TASK MATERIAL.
-- Opening Marker --

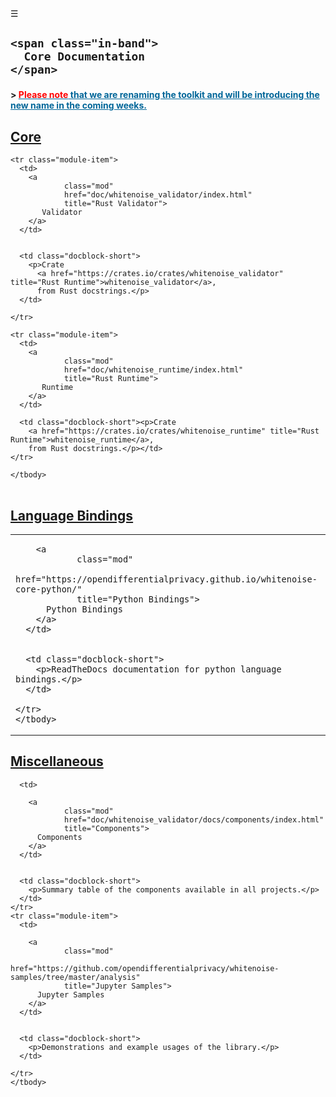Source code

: <meta charset="utf-8"></meta>

<meta
  name="viewport"
  content="width=device-width, initial-scale=1.0">
</meta>

<meta
  name="generator"
  content="rustdoc">
</meta>

<meta
  name="description"
  content="API documentation for the Rust `whitenoise_validator` crate.">
</meta>

<meta
  name="keywords"
  content="rust, rustlang, rust-lang, whitenoise_validator">
</meta>
<!-- <meta http-equiv="Refresh" content="0; url=https://opendifferentialprivacy.github.io/whitenoise-core/doc/whitenoise_validator/docs/components/index.html" /> -->

<title>whitenoise_validator - Rust</title>
<link
  href="doc/normalize.css"
  rel="stylesheet"
  type="text/css">
</link>

<link
  id="mainThemeStyle"
  href="doc/rustdoc.css"
  rel="stylesheet"
  type="text/css">
</link>

<link
  href="doc/dark.css"
  rel="stylesheet"
  type="text/css">
</link>

<link
  id="themeStyle"
  href="doc/light.css"
  rel="stylesheet"
  type="text/css">
</link>

<script src="doc/storage.js"></script>

<noscript><link rel="stylesheet" href="doc/noscript.css"></noscript>

<link
  href="doc/favicon.ico"
  rel="shortcut icon">
</link>

<!--
  [if lte IE 8]><div class="warning">This old browser is unsupported and will most likely display
  funky things.</div><![endif]
-->

<nav class="sidebar">
  <div class="sidebar-menu">☰</div>
<!--
  <a href="doc/whitenoise_validator/index.html">
    <div class="logo-container">
      <img
        alt="logo"
        src="doc/rust-logo.png"/>
    </div>
  </a>


  <div class="sidebar-elems">
    <a
      id="all-types"
      href="all.html">
      <p>See all whitenoise_validator's items</p>
    </a>

    <div class="block items">
      <ul>
        <li><a href="#modules">Modules</a></li>

        <li><a href="#structs">Structs</a></li>

        <li><a href="#functions">Functions</a></li>
      </ul>
    </div>

    <p class="location"></p>

    <script>
      window.sidebarCurrent = {name: 'whitenoise_validator', ty: 'mod', relpath: '../'};
    </script>
  </div>-->
</nav>




<script src="doc/theme.js"></script>



<section
  id="main"
  class="content">
  <h1 class="fqn">

    <span class="in-band">
      Core Documentation
    </span>
  </h1>

 <h4>
   &gt; <a href="https://projects.iq.harvard.edu/opendp/blog/building-inclusive-community" style="color:#006699; text-decoration:underline">
     <span style="color:#ff0000;">Please note</span> that we are renaming the toolkit and will be introducing the new name in the coming weeks.</a>

 </h4>
  <h2
          id="Core"
          class="section-header">
    <a href="#core">Core</a>
  </h2>

  <table>
    <tbody>

<!--    <tr class="module-item">-->
<!--      <td colspan="2"> <p>Links to the Rust auto-generated documentation</p></td>-->
<!--    </tr>-->
    <tr class="module-item">
      <td>
        <a
                class="mod"
                href="doc/whitenoise_validator/index.html"
                title="Rust Validator">
           Validator
        </a>
      </td>


      <td class="docblock-short">
        <p>Crate
          <a href="https://crates.io/crates/whitenoise_validator" title="Rust Runtime">whitenoise_validator</a>,
          from Rust docstrings.</p>
      </td>

    </tr>

    <tr class="module-item">
      <td>
        <a
                class="mod"
                href="doc/whitenoise_runtime/index.html"
                title="Rust Runtime">
           Runtime
        </a>
      </td>

      <td class="docblock-short"><p>Crate
        <a href="https://crates.io/crates/whitenoise_runtime" title="Rust Runtime">whitenoise_runtime</a>,
        from Rust docstrings.</p></td>
    </tr>

    </tbody>
  </table>


  <h2
          id="bindings"
          class="section-header">
    <a href="#bindings">Language Bindings</a>
  </h2>

  <table>
    <tbody>
    <tr class="module-item">
      <td>

        <a
                class="mod"
                href="https://opendifferentialprivacy.github.io/whitenoise-core-python/"
                title="Python Bindings">
          Python Bindings
        </a>
      </td>


      <td class="docblock-short">
        <p>ReadTheDocs documentation for python language bindings.</p>
      </td>

    </tr>
    </tbody>
  </table>


  <h2
          id="miscellaneous"
          class="section-header">
    <a href="#miscellaneous">Miscellaneous</a>
  </h2>

  <table>
    <tbody>
    <tr class="module-item">

      <td>

        <a
                class="mod"
                href="doc/whitenoise_validator/docs/components/index.html"
                title="Components">
          Components
        </a>
      </td>


      <td class="docblock-short">
        <p>Summary table of the components available in all projects.</p>
      </td>
    </tr>
    <tr class="module-item">
      <td>

        <a
                class="mod"
                href="https://github.com/opendifferentialprivacy/whitenoise-samples/tree/master/analysis"
                title="Jupyter Samples">
          Jupyter Samples
        </a>
      </td>


      <td class="docblock-short">
        <p>Demonstrations and example usages of the library.</p>
      </td>

    </tr>
    </tbody>
  </table>
</section>

<section
  id="search"
  class="content hidden">
</section>

<section class="footer"></section>


<script src="doc/aliases.js"></script>

<script src="doc/main.js"></script>

<script
  src="doc/search-index.js"
  defer>
</script>
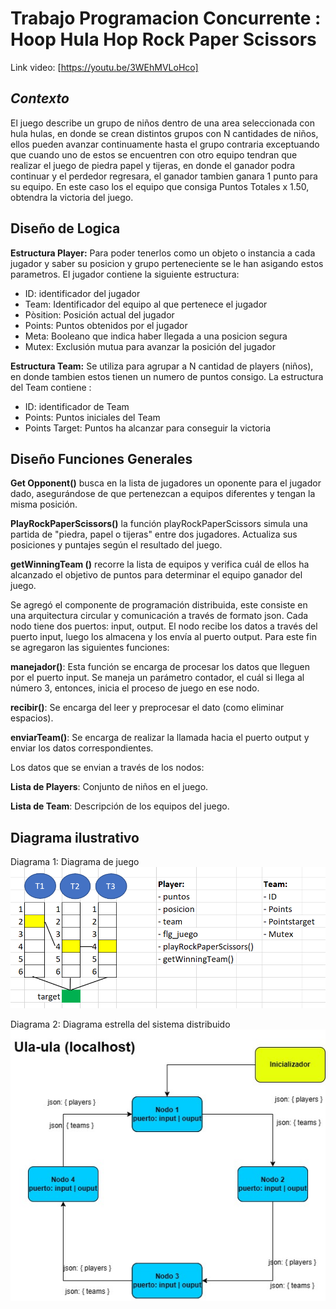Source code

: # Trabajo Programacion Concurrente : Hoop Hula Hop Rock Paper Scissors
Link video: [https://youtu.be/3WEhMVLoHco]
## *Contexto*
El juego describe un grupo de niños dentro de una area seleccionada con hula hulas, en donde se crean distintos grupos con N cantidades de niños, ellos pueden avanzar continuamente hasta el grupo contraria exceptuando que cuando uno de estos se encuentren con otro equipo tendran que realizar el juego de piedra papel y tijeras, en donde el ganador podra continuar y el perdedor regresara, el ganador tambien ganara 1 punto para su equipo. En este caso los el equipo que consiga Puntos Totales x 1.50, obtendra la victoria del juego.

## Diseño de Logica
**Estructura Player:**  Para poder tenerlos como un objeto o instancia a cada jugador y saber su posicion y grupo perteneciente se le han asigando estos parametros.
El jugador contiene la siguiente estructura:
- ID: identificador del jugador
- Team: Identificador del equipo al que pertenece el jugador
- Pòsition: Posición actual del jugador
- Points: Puntos obtenidos por el jugador
- Meta: Booleano que indica haber llegada a una posicion segura
- Mutex: Exclusión mutua para avanzar la posición del jugador  

**Estructura Team:** Se utiliza para agrupar a N cantidad de players (niños), en donde tambien estos tienen un numero de puntos consigo.
La estructura del Team contiene :
 - ID: identificador de Team
 - Points: Puntos iniciales del Team
 - Points Target: Puntos ha alcanzar para conseguir la victoria

## Diseño Funciones Generales
**Get Opponent()** busca en la lista de jugadores un oponente para el jugador dado, asegurándose de que pertenezcan a equipos diferentes y tengan la misma posición.  

**PlayRockPaperScissors()** la función playRockPaperScissors simula una partida de "piedra, papel o tijeras" entre dos jugadores. Actualiza sus posiciones y puntajes según el resultado del juego.  

**getWinningTeam ()**  recorre la lista de equipos y verifica cuál de ellos ha alcanzado el objetivo de puntos para determinar el equipo ganador del juego.

Se agregó el componente de programación distribuida, este consiste en una arquitectura circular y comunicación a través de formato json. Cada nodo tiene dos puertos: input, output. El nodo recibe los datos a través del puerto input, luego los almacena y los envía al puerto output. Para este fin se agregaron las siguientes funciones:  

**manejador()**: Esta función se encarga de procesar los datos que lleguen por el puerto input. Se maneja un parámetro contador, el cuál si llega al número 3, entonces, inicia el proceso de juego en ese nodo.

**recibir()**: Se encarga del leer y preprocesar el dato (como eliminar espacios). 

**enviarTeam()**: Se encarga de realizar la llamada hacia el puerto output y enviar los datos correspondientes.

Los datos que se envian a través de los nodos:

**Lista de Players**: Conjunto de niños en el juego.

**Lista de Team**: Descripción de los equipos del juego.

## Diagrama ilustrativo
Diagrama 1: Diagrama de juego
![diagrama ilustrativo](diagrama_prog_concurrente_distribuida.png)

Diagrama 2: Diagrama estrella del sistema distribuido
![sistema distribuido](PostparcialDistributedalgorithm.jpg)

-- Closing Marker --

Within the records above, count each line holding "avanzar". Write down only the number.

2